→ **Problem details**
Would you please copy out each entry exactly?

━━━━━━━━━━━━━━━━━━━━

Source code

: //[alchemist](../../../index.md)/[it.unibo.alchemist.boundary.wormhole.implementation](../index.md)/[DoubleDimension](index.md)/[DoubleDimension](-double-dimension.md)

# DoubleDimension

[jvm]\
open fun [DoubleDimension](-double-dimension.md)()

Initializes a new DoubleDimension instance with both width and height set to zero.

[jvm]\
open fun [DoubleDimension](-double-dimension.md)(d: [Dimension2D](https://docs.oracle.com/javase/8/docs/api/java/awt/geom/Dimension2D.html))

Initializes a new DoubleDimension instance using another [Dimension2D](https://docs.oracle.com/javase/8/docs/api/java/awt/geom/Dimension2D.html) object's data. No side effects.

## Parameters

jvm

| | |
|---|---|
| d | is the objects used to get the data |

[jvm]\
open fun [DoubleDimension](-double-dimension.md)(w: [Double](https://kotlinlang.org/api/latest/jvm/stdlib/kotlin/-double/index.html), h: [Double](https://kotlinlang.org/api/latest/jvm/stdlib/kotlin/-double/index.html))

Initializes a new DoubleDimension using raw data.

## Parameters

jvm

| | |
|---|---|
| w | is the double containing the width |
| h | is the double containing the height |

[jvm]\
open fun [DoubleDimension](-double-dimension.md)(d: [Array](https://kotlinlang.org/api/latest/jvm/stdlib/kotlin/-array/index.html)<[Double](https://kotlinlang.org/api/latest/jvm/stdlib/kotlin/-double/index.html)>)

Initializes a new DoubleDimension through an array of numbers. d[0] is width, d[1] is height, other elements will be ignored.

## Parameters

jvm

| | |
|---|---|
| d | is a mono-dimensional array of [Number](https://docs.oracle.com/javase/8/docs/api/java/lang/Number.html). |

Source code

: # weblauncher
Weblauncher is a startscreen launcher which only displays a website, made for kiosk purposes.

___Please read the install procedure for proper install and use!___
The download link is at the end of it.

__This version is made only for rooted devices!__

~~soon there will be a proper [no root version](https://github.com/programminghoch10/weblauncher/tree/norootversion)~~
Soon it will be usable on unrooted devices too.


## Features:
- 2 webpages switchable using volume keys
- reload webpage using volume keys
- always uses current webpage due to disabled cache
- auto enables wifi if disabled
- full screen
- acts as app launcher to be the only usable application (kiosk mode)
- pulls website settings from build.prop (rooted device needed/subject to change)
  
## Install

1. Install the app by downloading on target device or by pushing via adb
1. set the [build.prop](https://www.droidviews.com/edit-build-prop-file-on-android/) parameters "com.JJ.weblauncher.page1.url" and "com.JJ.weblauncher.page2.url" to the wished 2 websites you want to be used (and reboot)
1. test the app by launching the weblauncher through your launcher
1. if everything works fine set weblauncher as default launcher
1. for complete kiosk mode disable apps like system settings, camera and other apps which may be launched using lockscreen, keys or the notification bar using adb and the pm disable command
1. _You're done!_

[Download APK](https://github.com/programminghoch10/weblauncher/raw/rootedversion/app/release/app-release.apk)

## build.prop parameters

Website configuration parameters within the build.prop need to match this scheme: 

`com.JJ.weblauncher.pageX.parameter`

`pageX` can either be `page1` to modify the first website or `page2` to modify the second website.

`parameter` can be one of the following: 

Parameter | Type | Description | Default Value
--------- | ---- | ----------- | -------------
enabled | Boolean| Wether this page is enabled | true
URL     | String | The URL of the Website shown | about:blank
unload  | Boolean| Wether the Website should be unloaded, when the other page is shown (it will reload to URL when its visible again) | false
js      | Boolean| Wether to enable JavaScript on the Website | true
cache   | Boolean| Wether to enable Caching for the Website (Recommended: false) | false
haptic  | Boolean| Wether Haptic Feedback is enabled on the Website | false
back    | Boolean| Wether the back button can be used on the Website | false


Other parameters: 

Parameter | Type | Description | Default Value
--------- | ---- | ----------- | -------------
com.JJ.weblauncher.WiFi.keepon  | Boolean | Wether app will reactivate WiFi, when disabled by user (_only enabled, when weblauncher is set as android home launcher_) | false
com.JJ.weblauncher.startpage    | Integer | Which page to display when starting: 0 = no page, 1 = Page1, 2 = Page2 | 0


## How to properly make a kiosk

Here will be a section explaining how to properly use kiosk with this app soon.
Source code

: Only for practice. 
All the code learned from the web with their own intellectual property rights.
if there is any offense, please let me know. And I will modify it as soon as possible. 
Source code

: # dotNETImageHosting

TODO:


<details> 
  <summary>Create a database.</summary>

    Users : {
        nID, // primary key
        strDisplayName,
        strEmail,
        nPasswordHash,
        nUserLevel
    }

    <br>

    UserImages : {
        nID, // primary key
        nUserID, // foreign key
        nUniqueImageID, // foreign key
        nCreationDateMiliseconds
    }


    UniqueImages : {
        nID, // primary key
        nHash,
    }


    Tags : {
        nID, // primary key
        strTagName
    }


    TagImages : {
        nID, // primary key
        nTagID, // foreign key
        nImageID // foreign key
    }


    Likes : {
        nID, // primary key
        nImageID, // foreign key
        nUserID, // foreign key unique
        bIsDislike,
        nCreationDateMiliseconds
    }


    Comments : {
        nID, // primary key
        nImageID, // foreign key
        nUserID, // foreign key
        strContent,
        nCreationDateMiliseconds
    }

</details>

━━━━━━━━━━━━━━━━━━━━

→ **Answer space**
Source code

: //[alchemist](../../../index.md)/[it.unibo.alchemist.boundary.wormhole.implementation](../index.md)/[DoubleDimension](index.md)/[DoubleDimension](-double-dimension.md)

# DoubleDimension

[jvm]\
open fun [DoubleDimension](-double-dimension.md)()

Initializes a new DoubleDimension instance with both width and height set to zero.

[jvm]\
open fun [DoubleDimension](-double-dimension.md)(d: [Dimension2D](https://docs.oracle.com/javase/8/docs/api/java/awt/geom/Dimension2D.html))

Initializes a new DoubleDimension instance using another [Dimension2D](https://docs.oracle.com/javase/8/docs/api/java/awt/geom/Dimension2D.html) object's data. No side effects.

## Parameters

jvm

| | |
|---|---|
| d | is the objects used to get the data |

[jvm]\
open fun [DoubleDimension](-double-dimension.md)(w: [Double](https://kotlinlang.org/api/latest/jvm/stdlib/kotlin/-double/index.html), h: [Double](https://kotlinlang.org/api/latest/jvm/stdlib/kotlin/-double/index.html))

Initializes a new DoubleDimension using raw data.

## Parameters

jvm

| | |
|---|---|
| w | is the double containing the width |
| h | is the double containing the height |

[jvm]\
open fun [DoubleDimension](-double-dimension.md)(d: [Array](https://kotlinlang.org/api/latest/jvm/stdlib/kotlin/-array/index.html)<[Double](https://kotlinlang.org/api/latest/jvm/stdlib/kotlin/-double/index.html)>)

Initializes a new DoubleDimension through an array of numbers. d[0] is width, d[1] is height, other elements will be ignored.

## Parameters

jvm

| | |
|---|---|
| d | is a mono-dimensional array of [Number](https://docs.oracle.com/javase/8/docs/api/java/lang/Number.html). |

Source code

: # weblauncher
Weblauncher is a startscreen launcher which only displays a website, made for kiosk purposes.

___Please read the install procedure for proper install and use!___
The download link is at the end of it.

__This version is made only for rooted devices!__

~~soon there will be a proper [no root version](https://github.com/programminghoch10/weblauncher/tree/norootversion)~~
Soon it will be usable on unrooted devices too.


## Features:
- 2 webpages switchable using volume keys
- reload webpage using volume keys
- always uses current webpage due to disabled cache
- auto enables wifi if disabled
- full screen
- acts as app launcher to be the only usable application (kiosk mode)
- pulls website settings from build.prop (rooted device needed/subject to change)
  
## Install

1. Install the app by downloading on target device or by pushing via adb
1. set the [build.prop](https://www.droidviews.com/edit-build-prop-file-on-android/) parameters "com.JJ.weblauncher.page1.url" and "com.JJ.weblauncher.page2.url" to the wished 2 websites you want to be used (and reboot)
1. test the app by launching the weblauncher through your launcher
1. if everything works fine set weblauncher as default launcher
1. for complete kiosk mode disable apps like system settings, camera and other apps which may be launched using lockscreen, keys or the notification bar using adb and the pm disable command
1. _You're done!_

[Download APK](https://github.com/programminghoch10/weblauncher/raw/rootedversion/app/release/app-release.apk)

## build.prop parameters

Website configuration parameters within the build.prop need to match this scheme: 

`com.JJ.weblauncher.pageX.parameter`

`pageX` can either be `page1` to modify the first website or `page2` to modify the second website.

`parameter` can be one of the following: 

Parameter | Type | Description | Default Value
--------- | ---- | ----------- | -------------
enabled | Boolean| Wether this page is enabled | true
URL     | String | The URL of the Website shown | about:blank
unload  | Boolean| Wether the Website should be unloaded, when the other page is shown (it will reload to URL when its visible again) | false
js      | Boolean| Wether to enable JavaScript on the Website | true
cache   | Boolean| Wether to enable Caching for the Website (Recommended: false) | false
haptic  | Boolean| Wether Haptic Feedback is enabled on the Website | false
back    | Boolean| Wether the back button can be used on the Website | false


Other parameters: 

Parameter | Type | Description | Default Value
--------- | ---- | ----------- | -------------
com.JJ.weblauncher.WiFi.keepon  | Boolean | Wether app will reactivate WiFi, when disabled by user (_only enabled, when weblauncher is set as android home launcher_) | false
com.JJ.weblauncher.startpage    | Integer | Which page to display when starting: 0 = no page, 1 = Page1, 2 = Page2 | 0


## How to properly make a kiosk

Here will be a section explaining how to properly use kiosk with this app soon.
Source code

: Only for practice. 
All the code learned from the web with their own intellectual property rights.
if there is any offense, please let me know. And I will modify it as soon as possible. 
Source code

: # dotNETImageHosting

TODO:


<details> 
  <summary>Create a database.</summary>

    Users : {
        nID, // primary key
        strDisplayName,
        strEmail,
        nPasswordHash,
        nUserLevel
    }

    <br>

    UserImages : {
        nID, // primary key
        nUserID, // foreign key
        nUniqueImageID, // foreign key
        nCreationDateMiliseconds
    }


    UniqueImages : {
        nID, // primary key
        nHash,
    }


    Tags : {
        nID, // primary key
        strTagName
    }


    TagImages : {
        nID, // primary key
        nTagID, // foreign key
        nImageID // foreign key
    }


    Likes : {
        nID, // primary key
        nImageID, // foreign key
        nUserID, // foreign key unique
        bIsDislike,
        nCreationDateMiliseconds
    }


    Comments : {
        nID, // primary key
        nImageID, // foreign key
        nUserID, // foreign key
        strContent,
        nCreationDateMiliseconds
    }

</details>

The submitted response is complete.